9 de outubro de 2010

Estação da Pampilhosa - 1

Como nenhum dos elementos do trio é pró-monárquico e já sabemos as nossas convições republicanas, aproveitou-se o dia 05 de Outubro para fazermos uma viagem áquela vila e aumentarmos o nosso espólio fotográfico.
Assim, o "el comandante" (j s trains), o "filósofo" ou "el gringo" (cantinho dos comboios) e o "wild texas" ou "chefe dos alfas" (texasselvagem), madrugaram e cedo (6,40 h) reuniram-se no átrio da estação ferroviária do Porto/Campanhã (antiga estação do Pinheiro) para a bordo de um alfa pendular se dirigirem a Aveiro, onde tomaram um regional com destino à Pampilhosa (não confundir com Pampilhosa da Serra ou Pampilhosa do Botão).
A "nossa" Pampilhosa trata-se de uma vila e freguesia que integra o concelho da Mealhada e que possui cerca de 4220 (quatro mil,duzentos e vinte) habitantes. Foi um importantíssimo centro industrial cerâmico no início do século XX; no entanto a indústria do barro extinguiu-se , quase por completo, e das grandes fábricas de outrora, nos nossos dias apenas subsistem ruínas.
No entanto, e ferroviariamente continua a ser um centro nevrálgico de composições de passageiros (regionais , intercidades e alfas), mas, e fulcralmente de mercadorias, por nessa estação se cruzarem as linhas do Norte (Porto/Lisboa), da Beira Alta (Pampilhosa/Vilar Formoso) e também o Ramal da Figueira da Foz (Pampilhosa/Figueira da Foz, via Cantanhede), embora este esteja encerrado a todo o tráfego (temporariamente(?) para manutenção).
À semelhança da maior parte das estações ferroviárias, esta não é exceção e situa-se na Rua da Estação; possuindo um viaduto superior pedonal em toda a sua extensão, a fim de se evitarem o atravessamento das inúmeras linhas ferroviárias.
Foram cerca de três horas que por entre trilhos, vagões, carruagens e outro material ferroviário, se fotografou tudo o que nos interessava, com a simpática anuência do digno chefe da estação, a quem o grupo apresenta os sinceros agradecimentos pelas facilidades concedidas.

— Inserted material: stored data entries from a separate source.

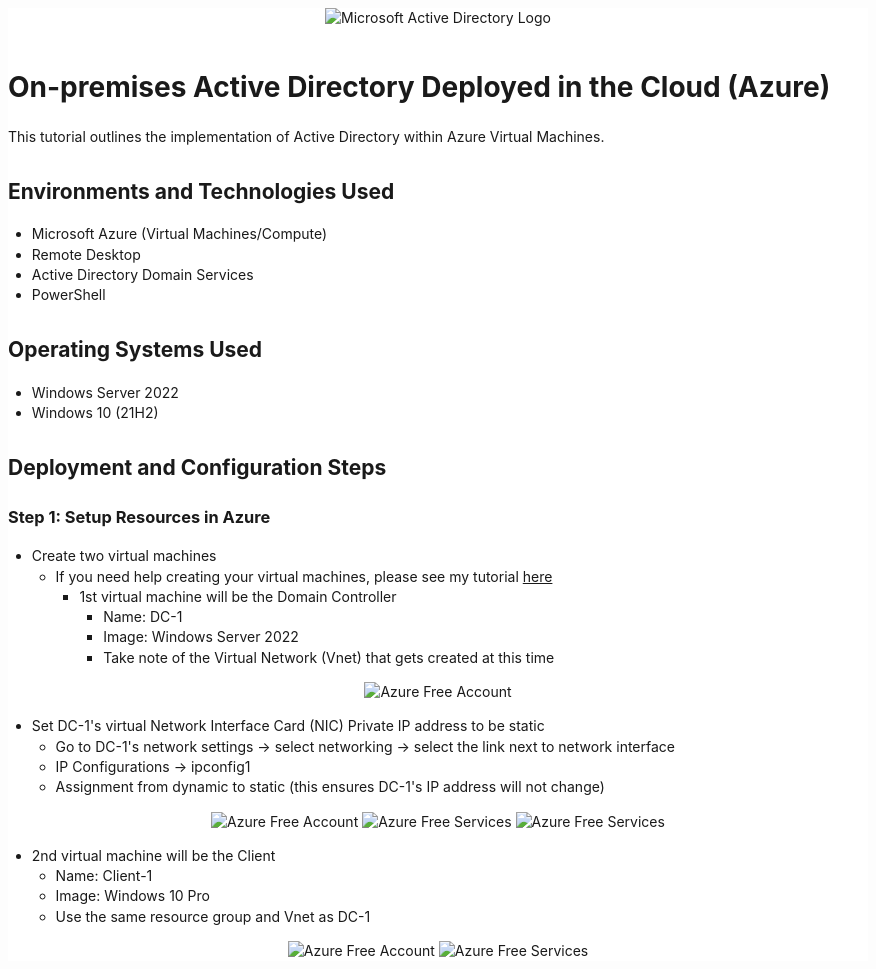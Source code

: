 <p align="center">
<img src="https://i.imgur.com/pU5A58S.png" alt="Microsoft Active Directory Logo"/>
</p>

<h1>On-premises Active Directory Deployed in the Cloud (Azure)</h1>
This tutorial outlines the implementation of Active Directory within Azure Virtual Machines.<br />


<h2>Environments and Technologies Used</h2>

- Microsoft Azure (Virtual Machines/Compute)
- Remote Desktop
- Active Directory Domain Services
- PowerShell

<h2>Operating Systems Used </h2>

- Windows Server 2022
- Windows 10 (21H2)



<h2>Deployment and Configuration Steps</h2>

<h3>Step 1: Setup Resources in Azure</h3>

- Create two virtual machines
  - If you need help creating your virtual machines, please see my tutorial [here](https://github.com/miquelmanaois/virtualmachine)
    - 1st virtual machine will be the Domain Controller
       - Name: DC-1
       - Image: Windows Server 2022
       - Take note of the Virtual Network (Vnet) that gets created at this time
       
<p align="center">
<img src="https://i.imgur.com/mrpBWtM.png" height="70%" width="70%" alt="Azure Free Account"/>



 - Set DC-1's virtual Network Interface Card (NIC) Private IP address to be static
     - Go to DC-1's network settings -> select networking -> select the link next to network interface 
     - IP Configurations -> ipconfig1 
     - Assignment from dynamic to static (this ensures DC-1's IP address will not change)
	   
<p align="center">
<img src="https://i.imgur.com/xcyLUOG.png" height="70%" width="70%" alt="Azure Free Account"/> <img src="https://i.imgur.com/ZaWdzTl.png" height="70%" width="70%" alt="Azure Free Services"/>  <img src="https://i.imgur.com/Vn0UhWm.png" height="70%" width="70%" alt="Azure Free Services"/>
</p>


- 2nd virtual machine will be the Client
     - Name: Client-1
     - Image: Windows 10 Pro
     - Use the same resource group and Vnet as DC-1

<p align="center">
<img src="https://i.imgur.com/Vf7yeY1.png" height="70%" width="70%" alt="Azure Free Account"/> <img src="https://i.imgur.com/3DK41Cr.png" height="70%" width="70%" alt="Azure Free Services"/> 

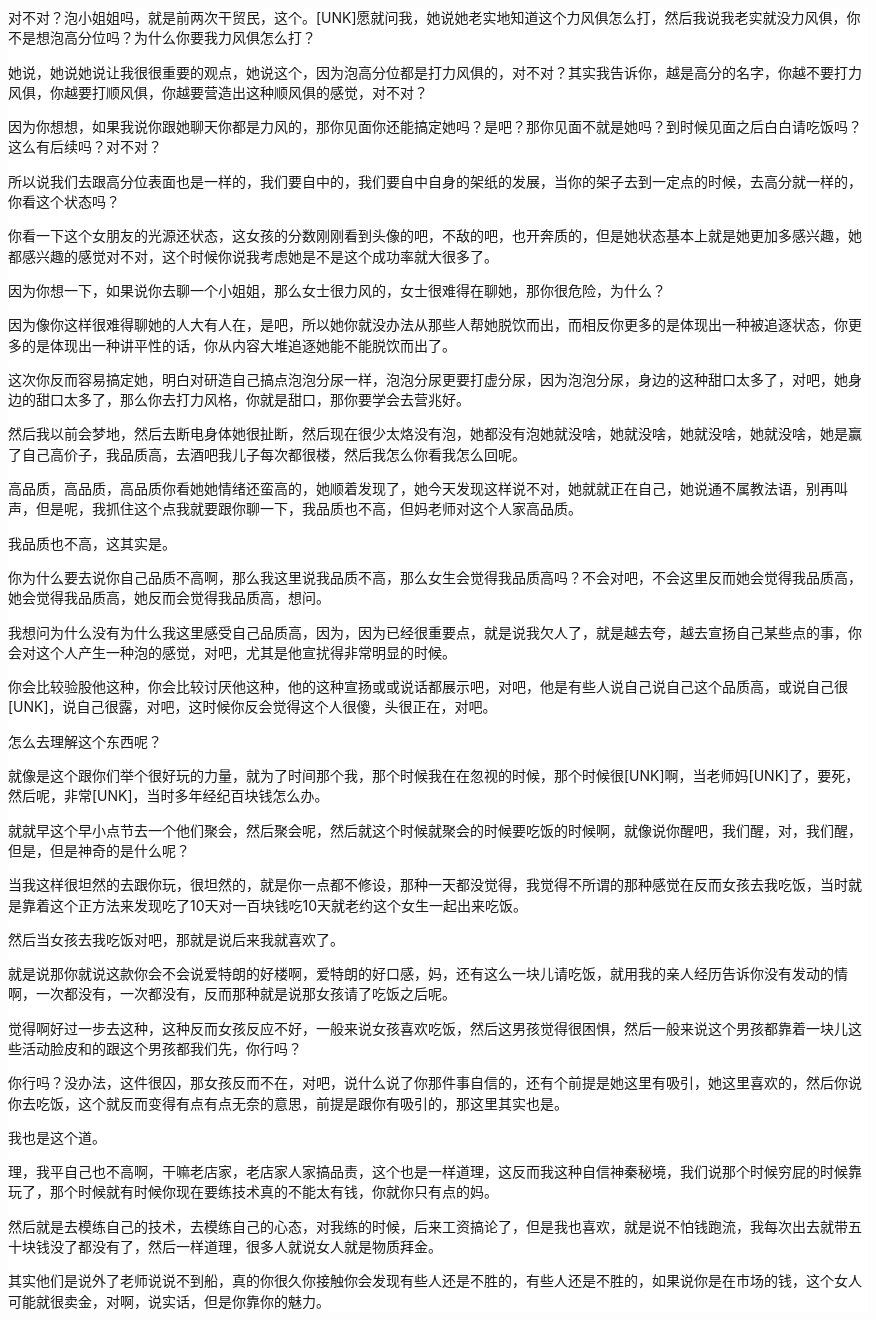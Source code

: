 对不对？泡小姐姐吗，就是前两次干贸民，这个。[UNK]愿就问我，她说她老实地知道这个力风俱怎么打，然后我说我老实就没力风俱，你不是想泡高分位吗？为什么你要我力风俱怎么打？



她说，她说她说让我很很重要的观点，她说这个，因为泡高分位都是打力风俱的，对不对？其实我告诉你，越是高分的名字，你越不要打力风俱，你越要打顺风俱，你越要营造出这种顺风俱的感觉，对不对？



因为你想想，如果我说你跟她聊天你都是力风的，那你见面你还能搞定她吗？是吧？那你见面不就是她吗？到时候见面之后白白请吃饭吗？这么有后续吗？对不对？



所以说我们去跟高分位表面也是一样的，我们要自中的，我们要自中自身的架纸的发展，当你的架子去到一定点的时候，去高分就一样的，你看这个状态吗？



你看一下这个女朋友的光源还状态，这女孩的分数刚刚看到头像的吧，不敌的吧，也开奔质的，但是她状态基本上就是她更加多感兴趣，她都感兴趣的感觉对不对，这个时候你说我考虑她是不是这个成功率就大很多了。

因为你想一下，如果说你去聊一个小姐姐，那么女士很力风的，女士很难得在聊她，那你很危险，为什么？

因为像你这样很难得聊她的人大有人在，是吧，所以她你就没办法从那些人帮她脱饮而出，而相反你更多的是体现出一种被追逐状态，你更多的是体现出一种讲平性的话，你从内容大堆追逐她能不能脱饮而出了。

这次你反而容易搞定她，明白对研造自己搞点泡泡分尿一样，泡泡分尿更要打虚分尿，因为泡泡分尿，身边的这种甜口太多了，对吧，她身边的甜口太多了，那么你去打力风格，你就是甜口，那你要学会去营兆好。

然后我以前会梦地，然后去断电身体她很扯断，然后现在很少太烙没有泡，她都没有泡她就没啥，她就没啥，她就没啥，她就没啥，她是赢了自己高价子，我品质高，去酒吧我儿子每次都很楼，然后我怎么你看我怎么回呢。

高品质，高品质，高品质你看她她情绪还蛮高的，她顺着发现了，她今天发现这样说不对，她就就正在自己，她说通不属教法语，别再叫声，但是呢，我抓住这个点我就要跟你聊一下，我品质也不高，但妈老师对这个人家高品质。

我品质也不高，这其实是。

你为什么要去说你自己品质不高啊，那么我这里说我品质不高，那么女生会觉得我品质高吗？不会对吧，不会这里反而她会觉得我品质高，她会觉得我品质高，她反而会觉得我品质高，想问。

我想问为什么没有为什么我这里感受自己品质高，因为，因为已经很重要点，就是说我欠人了，就是越去夸，越去宣扬自己某些点的事，你会对这个人产生一种泡的感觉，对吧，尤其是他宣扰得非常明显的时候。

你会比较验股他这种，你会比较讨厌他这种，他的这种宣扬或或说话都展示吧，对吧，他是有些人说自己说自己这个品质高，或说自己很[UNK]，说自己很露，对吧，这时候你反会觉得这个人很傻，头很正在，对吧。

怎么去理解这个东西呢？

就像是这个跟你们举个很好玩的力量，就为了时间那个我，那个时候我在在忽视的时候，那个时候很[UNK]啊，当老师妈[UNK]了，要死，然后呢，非常[UNK]，当时多年经纪百块钱怎么办。

就就早这个早小点节去一个他们聚会，然后聚会呢，然后就这个时候就聚会的时候要吃饭的时候啊，就像说你醒吧，我们醒，对，我们醒，但是，但是神奇的是什么呢？



当我这样很坦然的去跟你玩，很坦然的，就是你一点都不修设，那种一天都没觉得，我觉得不所谓的那种感觉在反而女孩去我吃饭，当时就是靠着这个正方法来发现吃了10天对一百块钱吃10天就老约这个女生一起出来吃饭。

然后当女孩去我吃饭对吧，那就是说后来我就喜欢了。

就是说那你就说这款你会不会说爱特朗的好楼啊，爱特朗的好口感，妈，还有这么一块儿请吃饭，就用我的亲人经历告诉你没有发动的情啊，一次都没有，一次都没有，反而那种就是说那女孩请了吃饭之后呢。

觉得啊好过一步去这种，这种反而女孩反应不好，一般来说女孩喜欢吃饭，然后这男孩觉得很困惧，然后一般来说这个男孩都靠着一块儿这些活动脸皮和的跟这个男孩都我们先，你行吗？



你行吗？没办法，这件很囚，那女孩反而不在，对吧，说什么说了你那件事自信的，还有个前提是她这里有吸引，她这里喜欢的，然后你说你去吃饭，这个就反而变得有点有点无奈的意思，前提是跟你有吸引的，那这里其实也是。

我也是这个道。

理，我平自己也不高啊，干嘛老店家，老店家人家搞品责，这个也是一样道理，这反而我这种自信神秦秘境，我们说那个时候穷屁的时候靠玩了，那个时候就有时候你现在要练技术真的不能太有钱，你就你只有点的妈。

然后就是去模练自己的技术，去模练自己的心态，对我练的时候，后来工资搞论了，但是我也喜欢，就是说不怕钱跑流，我每次出去就带五十块钱没了都没有了，然后一样道理，很多人就说女人就是物质拜金。

其实他们是说外了老师说说不到船，真的你很久你接触你会发现有些人还是不胜的，有些人还是不胜的，如果说你是在市场的钱，这个女人可能就很卖金，对啊，说实话，但是你靠你的魅力。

Como todos tínhamos as respetivas "namoradas" à espera para o almoço, houve que apanhar um "regional" proveniente de Coimbra até Aveiro, onde o "intercidades" nos trouxe ao ponto de partida (embora com um ligeiro atraso de doze minutos).
E foi mais uma manhã que valeu por uma semana.
O elemento do grupo,
Teixeira da Silva, AJ




O interior da carruagem do "Alfa" que nos levou de Porto/Campanhã até
Aveiro (city)

O "el comandante" no seu devido lugar, verificando se está tudo em
boa ordem!

Aveiro (city) "by night", com a frente do "alfa pendular" que
transportou o grupo dos três carolas!

Aveiro's station by night; vendo-se o "regional " até Coimbra
(cidade dos estudantes).


A "UTE" que nos levou de Aveiro até à Pampilhosa, com o número 2244.
Estas "unidades triplas elétricas" são popularmente conhecidas
por "Lili Caneças", pois resultarem de recuperação de
material muito mais antigo.

Vista parcial do edifício da estação ferroviária de Sangalhos, freguesia
pertencente ao concelho de Anadia.

Vista parcial da estação ferroviária da Curia. Conhecida estância termal
que pertence à freguesia de Tamengos do mesmo concelho de Anadia.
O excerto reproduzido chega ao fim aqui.